La segunda verdad es que una madre no deja de ser madre a pesar de que sus hijos ya hayan volado del nido. Su conexión y entrega superan con creces el tiempo. Sus deseos de bienestar para los hijos no claudican, a pesar de que las circunstancias no luzcan amables. Sufren cada derrota en carne propia, se alegran en cada victoria por mínima que sea. En fin, aunque sus ojos puedan ver un panorama oscuro, su más profundo deseo y convicción es que su hijo vencerá.

“En fin, aunque sus ojos puedan ver un panorama oscuro, su más profundo deseo y convicción es que su hijo vencerá.”

Cuando María, la madre de Jesús, fue visitada por el ángel, aceptó un llamado que no entendía completamente (Lucas 1:34); se turbó y sintió miedo (Lucas 1:29-30). Imagina que un ángel se te aparezca y te diga que tu hijo será llamado Hijo del Altísimo (Lucas 1:32), ¿cuánto miedo sentirías? Aun así, lo trajo al mundo sin un manual, pero con la promesa de que el Espíritu Santo y el poder del Altísimo la cubrirían con su sombra (Lucas 1:35). Crió al Salvador del mundo, lo vio morir en una cruz y, a pesar de que la Palabra no registra explícitamente que lo vio resucitado, en Hechos 1:14 sí queda claro que estuvo presente después de su muerte. Es decir, nunca dejó de creer en la promesa.

María nos enseña, como madre, que ser madre no significa controlar el resultado, no significa cuestionar el proceso, no significa tener todas las razones o las respuestas. Nos enseña que no necesitaba un manual de instrucciones de cómo “criar” a un hijo, y mucho menos de cómo cuidar al que sería (y es) el Salvador del mundo. Nos enseña, además, que aunque su parte humana —aquella que se turbó y sintió miedo, que vio con sufrimiento el dolor y la crucifixión de su hijo— estaba presente, ser madre era, es y será caminar con fe incluso cuando no se entiende el proceso.

María encarna la perseverancia.
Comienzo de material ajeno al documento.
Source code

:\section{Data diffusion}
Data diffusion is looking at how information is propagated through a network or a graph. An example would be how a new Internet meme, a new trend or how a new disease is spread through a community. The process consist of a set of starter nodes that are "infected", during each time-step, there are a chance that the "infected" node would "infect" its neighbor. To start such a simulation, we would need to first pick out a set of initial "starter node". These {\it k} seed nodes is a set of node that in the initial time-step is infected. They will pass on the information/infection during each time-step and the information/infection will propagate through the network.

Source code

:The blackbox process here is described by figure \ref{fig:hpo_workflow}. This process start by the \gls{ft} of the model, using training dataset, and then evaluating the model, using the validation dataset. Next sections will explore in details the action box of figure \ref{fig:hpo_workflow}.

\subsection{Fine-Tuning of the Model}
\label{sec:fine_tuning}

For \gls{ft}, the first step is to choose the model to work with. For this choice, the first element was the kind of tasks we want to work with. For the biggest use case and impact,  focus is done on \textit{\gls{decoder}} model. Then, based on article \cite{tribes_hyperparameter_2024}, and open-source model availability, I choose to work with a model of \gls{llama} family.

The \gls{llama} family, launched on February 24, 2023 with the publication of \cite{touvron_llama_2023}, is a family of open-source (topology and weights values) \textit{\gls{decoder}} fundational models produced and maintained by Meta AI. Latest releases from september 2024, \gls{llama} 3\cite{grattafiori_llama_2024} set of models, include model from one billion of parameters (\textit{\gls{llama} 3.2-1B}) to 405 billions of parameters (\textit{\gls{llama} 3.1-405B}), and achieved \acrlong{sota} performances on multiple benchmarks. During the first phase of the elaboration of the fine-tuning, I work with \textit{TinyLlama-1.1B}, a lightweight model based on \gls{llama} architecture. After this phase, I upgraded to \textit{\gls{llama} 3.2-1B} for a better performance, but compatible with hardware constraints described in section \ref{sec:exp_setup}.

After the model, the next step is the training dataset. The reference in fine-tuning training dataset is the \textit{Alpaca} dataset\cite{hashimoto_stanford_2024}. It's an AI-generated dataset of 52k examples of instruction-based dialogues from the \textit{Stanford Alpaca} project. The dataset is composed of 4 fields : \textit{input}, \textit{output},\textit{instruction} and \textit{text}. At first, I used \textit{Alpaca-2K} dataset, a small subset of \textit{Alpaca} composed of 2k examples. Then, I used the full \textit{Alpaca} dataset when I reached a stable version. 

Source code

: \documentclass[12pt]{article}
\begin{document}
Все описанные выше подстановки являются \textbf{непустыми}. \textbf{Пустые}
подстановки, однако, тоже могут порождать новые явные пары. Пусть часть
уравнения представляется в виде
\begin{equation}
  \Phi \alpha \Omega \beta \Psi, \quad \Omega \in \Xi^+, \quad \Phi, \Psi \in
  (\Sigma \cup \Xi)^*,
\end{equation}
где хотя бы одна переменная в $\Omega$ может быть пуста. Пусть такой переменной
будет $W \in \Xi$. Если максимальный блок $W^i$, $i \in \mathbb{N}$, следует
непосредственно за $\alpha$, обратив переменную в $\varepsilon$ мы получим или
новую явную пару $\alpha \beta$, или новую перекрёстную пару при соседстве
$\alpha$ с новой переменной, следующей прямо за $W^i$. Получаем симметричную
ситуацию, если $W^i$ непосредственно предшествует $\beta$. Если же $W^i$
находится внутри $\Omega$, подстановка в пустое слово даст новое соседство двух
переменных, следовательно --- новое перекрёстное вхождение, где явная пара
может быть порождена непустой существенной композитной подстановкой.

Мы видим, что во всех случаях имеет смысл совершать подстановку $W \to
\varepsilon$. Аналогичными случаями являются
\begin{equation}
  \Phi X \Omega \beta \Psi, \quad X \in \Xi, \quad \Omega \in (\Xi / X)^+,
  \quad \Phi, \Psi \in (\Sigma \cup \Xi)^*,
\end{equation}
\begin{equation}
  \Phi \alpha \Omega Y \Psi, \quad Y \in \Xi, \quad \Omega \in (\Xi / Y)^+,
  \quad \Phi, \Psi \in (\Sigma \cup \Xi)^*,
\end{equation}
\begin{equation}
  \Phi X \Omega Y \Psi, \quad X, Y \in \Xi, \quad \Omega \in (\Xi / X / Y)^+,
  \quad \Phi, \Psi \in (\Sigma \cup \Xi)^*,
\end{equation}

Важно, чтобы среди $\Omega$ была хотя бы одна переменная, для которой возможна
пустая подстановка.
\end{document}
Su vida nos inspira a abrazar los desafíos con humildad, a esperar con paciencia los planes de Dios, a confiar plenamente en su voluntad. María nos enseña también que el esfuerzo no es solo acción, que la espera confiada es abrazar el tiempo de Dios, y que la fe es decir “sí” aun en la oscuridad, invitándonos a vivir con su misma entrega y confianza.

Con todo esto, María deja una invitación a través de su ejemplo. Ella invita a vivir la maternidad —biológica y espiritual— como un camino de santidad, confiando en la voluntad de Dios, en sus tiempos, sus maneras y sus formas, dejando que el Padre se glorifique aun cuando, en su carne, el dolor la desgarraba.

Por último, más que una reflexión, esto es un reconocimiento a todas aquellas madres que, desde la fe, han confiado en el Señor aun cuando las circunstancias no ofrecían sensaciones de victoria. Es un llamado a verse en el espejo de María, en todas aquellas noches de dolor, sacrificio, sufrimiento y angustia, que con su fe cambió todo y construyó el puente para una victoria de la cual hoy todos nosotros disfrutamos en Jesús, su Hijo, nuestro Salvador.